Evita Robinson’s Group Travel Organization Nomad•ness Travel Tribe Takes Off For Places Far & Wide
Evita Robinson attended a Black Girls Rock think tank discussion titled Checkin’ Our Fresh. After a fiery conversation, Robinson took to the mic and expressed her desire to encourage more African Americans to travel.
Robinson is a citizen of the world and the founder of Nomad•ness Travel Tribe, a community for international travelers who have similar urban backgrounds or styles. The tribe is both an established social media community with a global reach, and a community that forms a unique bond through these voyages. She credits her decision to call the travel collective “a tribe” to Seth Godin’s book, Tribes: We Need You To Lead Us, which looks at our innate human quality to seek out a sense of community. After reading the book twice over the course of two days Robinson was hooked on the idea of forging community through travel.
“I wanted to highlight an experience that was urban, a lifestyle, attitude and fashion sense.

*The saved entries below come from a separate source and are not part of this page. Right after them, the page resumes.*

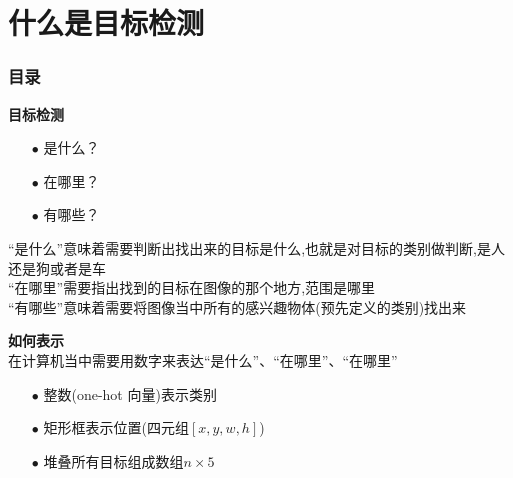 \section{什么是目标检测}

\begin{frame}[allowframebreaks]
    \frametitle{\textsc{目录}} \vspace{-0.3cm}
    \begin{spacing}{0.0}
    \end{spacing}   %
\end{frame}



\begin{frame}
    \noindent\large\textbf{目标检测}
    \vspace{0.4cm}
    \begin{itemize}
        \item[$ \bullet $] 是什么？
        \item[$ \bullet $] 在哪里？
        \item[$ \bullet $] 有哪些？
    \end{itemize}
    \vspace{1cm}
    “是什么”意味着需要判断出找出来的目标是什么,也就是对目标的类别做判断,是人还是狗或者是车\\
    \vspace{1em}
    “在哪里”需要指出找到的目标在图像的那个地方,范围是哪里\\
    \vspace{1em}
    “有哪些”意味着需要将图像当中所有的感兴趣物体(预先定义的类别)找出来\\
\end{frame}

\begin{frame}
    \noindent\large\textbf{如何表示}\\
    在计算机当中需要用数字来表达“是什么”、“在哪里”、“在哪里”
    \vspace{1em}
    \begin{itemize}
        \item[$ \bullet $] 整数(one-hot 向量)表示类别
        \item[$ \bullet $] 矩形框表示位置(四元组$[x,y,w,h]$)
        \item[$ \bullet $] 堆叠所有目标组成数组$n\times5$
    \end{itemize}
    \vspace{1em}
    \begin{figure}
        \hspace{1cm}
    \end{figure}
\end{frame}

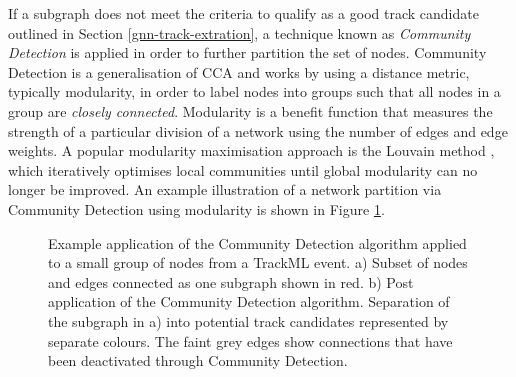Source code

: If a subgraph does not meet the criteria to qualify as a good track candidate outlined in Section \ref{gnn-track-extration}, a technique known as \textit{Community Detection} \cite{community} is applied in order to further partition the set of nodes. Community Detection is a generalisation of CCA and works by using a distance metric, typically modularity, in order to label nodes into groups such that all nodes in a group are \textit{closely connected}. Modularity is a benefit function that measures the strength of a particular division of a network using the number of edges and edge weights. A popular modularity maximisation approach is the Louvain method \cite{python_louvain}, which iteratively optimises local communities until global modularity can no longer be improved. An example illustration of a network partition via Community Detection using modularity is shown in Figure \ref{fig:community-detection}. 

\begin{figure}[htbp!] 
    \centering
    \hfill%
    \caption{Example application of the Community Detection algorithm applied to a small group of nodes from a TrackML event. a) Subset of nodes and edges connected as one subgraph shown in red. b) Post application of the Community Detection algorithm. Separation of the subgraph in a) into potential track candidates represented by separate colours. The faint grey edges show connections that have been deactivated through Community Detection.}
    \label{fig:community-detection}
\end{figure}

We may be a good eighty percent African American, but we are diverse and this is what is communicated through the tribe,” she tells MN Business.

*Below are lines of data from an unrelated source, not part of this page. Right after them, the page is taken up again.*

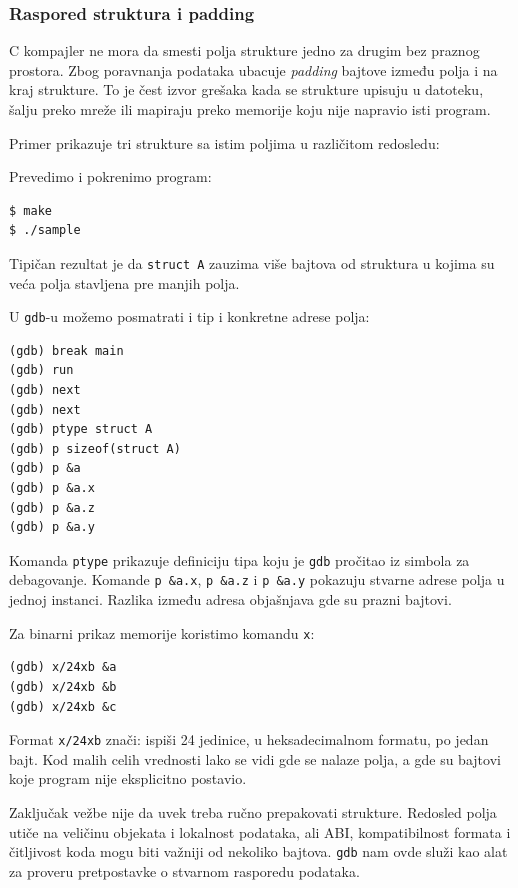 \subsubsection{Raspored struktura i padding}\label{gdb-padding}

C kompajler ne mora da smesti polja strukture jedno za drugim bez praznog prostora. Zbog poravnanja podataka ubacuje \emph{padding} bajtove između polja i na kraj strukture. To je čest izvor grešaka kada se strukture upisuju u datoteku, šalju preko mreže ili mapiraju preko memorije koju nije napravio isti program.

Primer prikazuje tri strukture sa istim poljima u različitom redosledu:


Prevedimo i pokrenimo program:

\begin{verbatim}
$ make
$ ./sample
\end{verbatim}

Tipičan rezultat je da \texttt{struct A} zauzima više bajtova od struktura u kojima su veća polja stavljena pre manjih polja.

U \texttt{gdb}-u možemo posmatrati i tip i konkretne adrese polja:

\begin{verbatim}
(gdb) break main
(gdb) run
(gdb) next
(gdb) next
(gdb) ptype struct A
(gdb) p sizeof(struct A)
(gdb) p &a
(gdb) p &a.x
(gdb) p &a.z
(gdb) p &a.y
\end{verbatim}

Komanda \texttt{ptype} prikazuje definiciju tipa koju je \texttt{gdb} pročitao iz simbola za debagovanje. Komande \texttt{p \&a.x}, \texttt{p \&a.z} i \texttt{p \&a.y} pokazuju stvarne adrese polja u jednoj instanci. Razlika između adresa objašnjava gde su prazni bajtovi.

Za binarni prikaz memorije koristimo komandu \texttt{x}:

\begin{verbatim}
(gdb) x/24xb &a
(gdb) x/24xb &b
(gdb) x/24xb &c
\end{verbatim}

Format \texttt{x/24xb} znači: ispiši 24 jedinice, u heksadecimalnom formatu, po jedan bajt. Kod malih celih vrednosti lako se vidi gde se nalaze polja, a gde su bajtovi koje program nije eksplicitno postavio.

Zaključak vežbe nije da uvek treba ručno prepakovati strukture. Redosled polja utiče na veličinu objekata i lokalnost podataka, ali ABI, kompatibilnost formata i čitljivost koda mogu biti važniji od nekoliko bajtova. \texttt{gdb} nam ovde služi kao alat za proveru pretpostavke o stvarnom rasporedu podataka.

After being laid off from the entertainment industry, Robinson was determined to make Nomad•ness travel tribe and TV her venture. Nomad•nessTV expanded from her personal web series documenting her adventures to a place for sharing participant travel discoveries. There are currently about 200 tribe members who have traveled together. “The tribe is made up of 80 percent female and 85 percent Black and Latino members, shattering the myth that people of color don’t travel,” Robinson said.
Before going on these trips, no one knows who they will be traveling with. Robinson believes this allows members to have a truly authentic experience when they first meet. Nomad•ness trips are funded through merchandise sold on the website, projects such as the international meet up, and RV college tour last spring, as well as through crowdfunding sites such as Kickstarter over the course of 45 days.
“These trips have taught me that people from all different backgrounds, with varying options, and lifestyles can still come together under the mission of one tribe. These people are all individuals, but there is something that really unifies people from everywhere,” Robinson said.
While on these trips members of the tribes don’t sleep in conventional hotels. “I really kind of refused hotels because they keep people disjointed. We bicker like family and we love like family. So bringing people together like family is very meaningful, some of the people don’t even have family dinner, some of the most poignant relationships have formed from these trips; boyfriend, girlfriend and even business partnerships,” Robinson said.